Quirks & Quarks

Mars' cosmic rays

Cosmic rays may cause ‘space brain’ in astronauts going to Mars
Artist's concept of possible exploration programs on Mars (NASA/Pat Rawlings)

This week U.S. President Barack Obama reiterated his commitment to send humans to Mars by the 2030s. His first goal is to get astronauts to Mars and back safely, with the ultimate ambition to one day remain there for an extended period of time. But a NASA-funded study on rodents published in this week's issue of the journal Scientific Reports suggests that unless we find develop some solutions to the cosmic ray issue, astronauts travelling to Mars could suffer from a phenomenon known as "space brain." Scientists exposed rodents to approximately the same level of radiation astronauts would face as they travel to Mars and on the red planet's surface.
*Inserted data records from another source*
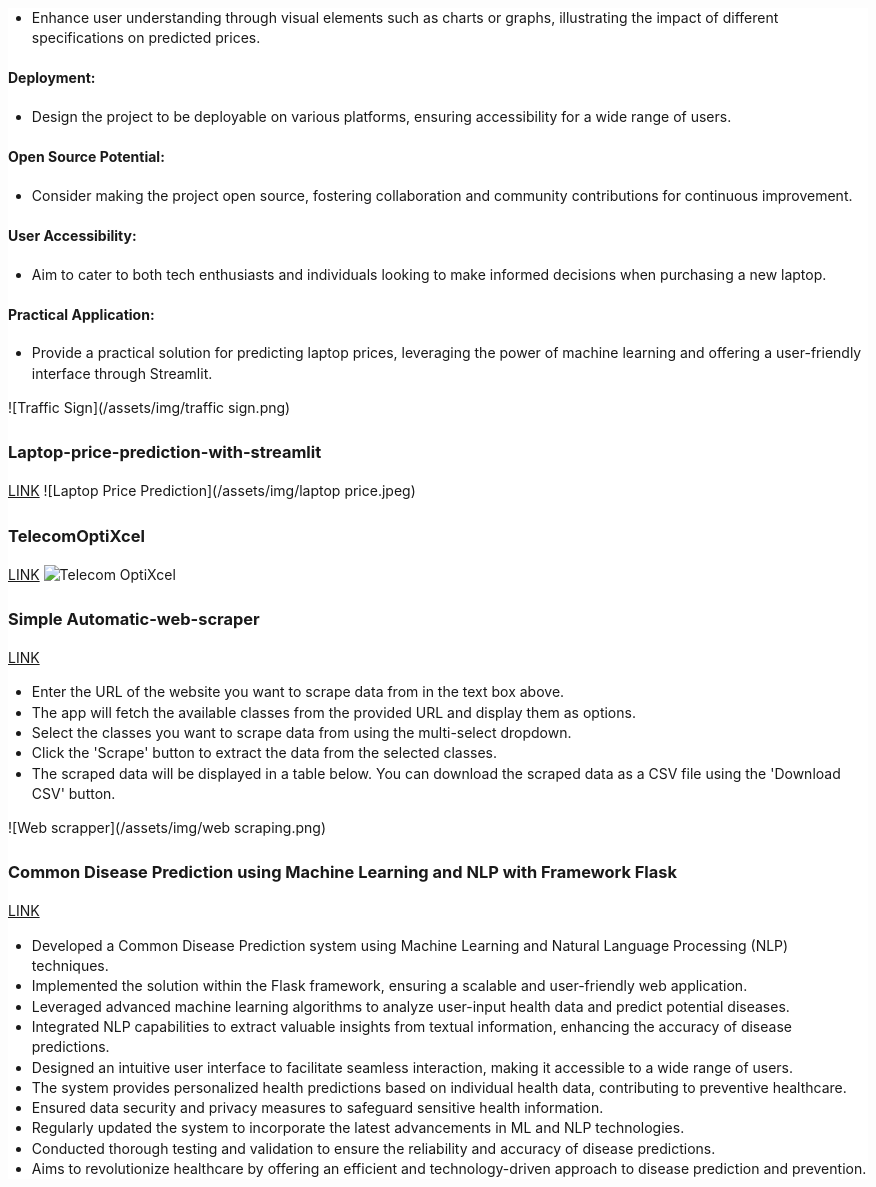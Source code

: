 - Enhance user understanding through visual elements such as charts or graphs, illustrating the impact of different specifications on predicted prices.
#### Deployment:
- Design the project to be deployable on various platforms, ensuring accessibility for a wide range of users.
#### Open Source Potential:
- Consider making the project open source, fostering collaboration and community contributions for continuous improvement.
#### User Accessibility:
- Aim to cater to both tech enthusiasts and individuals looking to make informed decisions when purchasing a new laptop.
#### Practical Application:
- Provide a practical solution for predicting laptop prices, leveraging the power of machine learning and offering a user-friendly interface through Streamlit.

![Traffic Sign](/assets/img/traffic sign.png)
### Laptop-price-prediction-with-streamlit

[LINK]([https://github.com/zuhaibbutt786/Laptop-price-prediction-with-streamlit])
![Laptop Price Prediction](/assets/img/laptop price.jpeg)
### TelecomOptiXcel

[LINK]([https://github.com/zuhaibbutt786/telecom-sheets-app])
![Telecom OptiXcel](/assets/img/bike_study.jpeg)
### Simple Automatic-web-scraper

[LINK]([https://github.com/zuhaibbutt786/automatic-web-scraper])
- Enter the URL of the website you want to scrape data from in the text box above.
- The app will fetch the available classes from the provided URL and display them as options.
- Select the classes you want to scrape data from using the multi-select dropdown.
- Click the 'Scrape' button to extract the data from the selected classes.
- The scraped data will be displayed in a table below.
You can download the scraped data as a CSV file using the 'Download CSV' button.

![Web scrapper](/assets/img/web scraping.png)
### Common Disease Prediction using Machine Learning and NLP with Framework Flask

[LINK]([https://github.com/zuhaibbutt786/Ai-medical-chatbot])
- Developed a Common Disease Prediction system using Machine Learning and Natural Language Processing (NLP) techniques.
- Implemented the solution within the Flask framework, ensuring a scalable and user-friendly web application.
- Leveraged advanced machine learning algorithms to analyze user-input health data and predict potential diseases.
- Integrated NLP capabilities to extract valuable insights from textual information, enhancing the accuracy of disease predictions.
- Designed an intuitive user interface to facilitate seamless interaction, making it accessible to a wide range of users.
- The system provides personalized health predictions based on individual health data, contributing to preventive healthcare.
- Ensured data security and privacy measures to safeguard sensitive health information.
- Regularly updated the system to incorporate the latest advancements in ML and NLP technologies.
- Conducted thorough testing and validation to ensure the reliability and accuracy of disease predictions.
- Aims to revolutionize healthcare by offering an efficient and technology-driven approach to disease prediction and prevention.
And the lead scientist of the study, Professor Charles Limoli from the University of California Irvine, says he saw increased cognitive impairments in the rodents that, when translated to humans, might impact an astronaut's ability to multitask, make quick decisions, and to respond to unanticipated events. For the first explorers going Mars, adding those impairments to an already stressful mission could spell trouble if the astronauts happen to find themselves in a pinch.

Luckily, we still have a couple of decades to come up with a solution, which is already in the works.